TASK ITEM ::
Of the records that follow, copy only the lines from the line containing "across the three" to the line containing "the common backbone.", both included, exactly as written.

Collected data
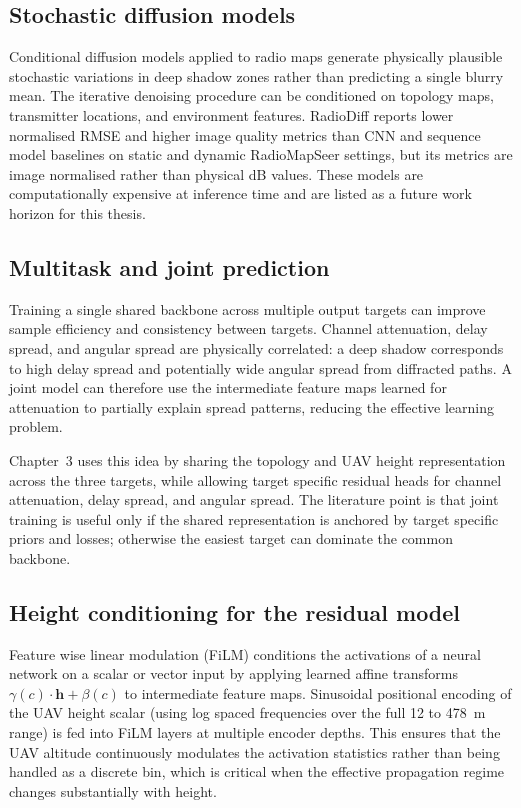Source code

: \subsection{Stochastic diffusion models}

Conditional diffusion models applied to radio maps \cite{radiodiff2025} generate
physically plausible stochastic variations in deep shadow zones rather than
predicting a single blurry mean.  The iterative denoising procedure can be
conditioned on topology maps, transmitter locations, and environment features.
RadioDiff reports lower normalised RMSE and higher image quality metrics than CNN and
sequence model baselines on static and dynamic RadioMapSeer settings, but its
metrics are image normalised rather than physical dB values.  These models are
computationally expensive at inference time and are listed as a future work
horizon for this thesis.

\subsection{Multitask and joint prediction}

Training a single shared backbone across multiple output targets can improve
sample efficiency and consistency between targets.  Channel attenuation, delay spread, and
angular spread are physically correlated: a deep shadow corresponds to high
delay spread and potentially wide angular spread from diffracted paths.  A joint
model can therefore use the intermediate feature maps learned for attenuation to
partially explain spread patterns, reducing the effective learning problem.

Chapter~3 uses this idea by sharing the topology and UAV height representation
across the three targets, while allowing target specific residual heads for
channel attenuation, delay spread, and angular spread. The literature point is that joint
training is useful only if the shared representation is anchored by
target specific priors and losses; otherwise the easiest target can dominate
the common backbone.

\subsection{Height conditioning for the residual model}
\label{sec:soa_training}

\noindent
Feature wise linear modulation (FiLM) \cite{perez2018film} conditions
the activations of a neural network on a scalar or vector input by applying
learned affine transforms $\gamma(c) \cdot \textbf{h} + \beta(c)$ to
intermediate feature maps.  Sinusoidal positional encoding of the UAV height
scalar (using log spaced frequencies over the full 12 to 478~m range) is fed into
FiLM layers at multiple encoder depths.  This ensures that the UAV altitude
continuously modulates the activation statistics rather than being handled as a
discrete bin, which is critical when the effective propagation regime changes
substantially with height.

EXPECTED ANSWER ::
across the three targets, while allowing target specific residual heads for
channel attenuation, delay spread, and angular spread. The literature point is that joint
training is useful only if the shared representation is anchored by
target specific priors and losses; otherwise the easiest target can dominate
the common backbone.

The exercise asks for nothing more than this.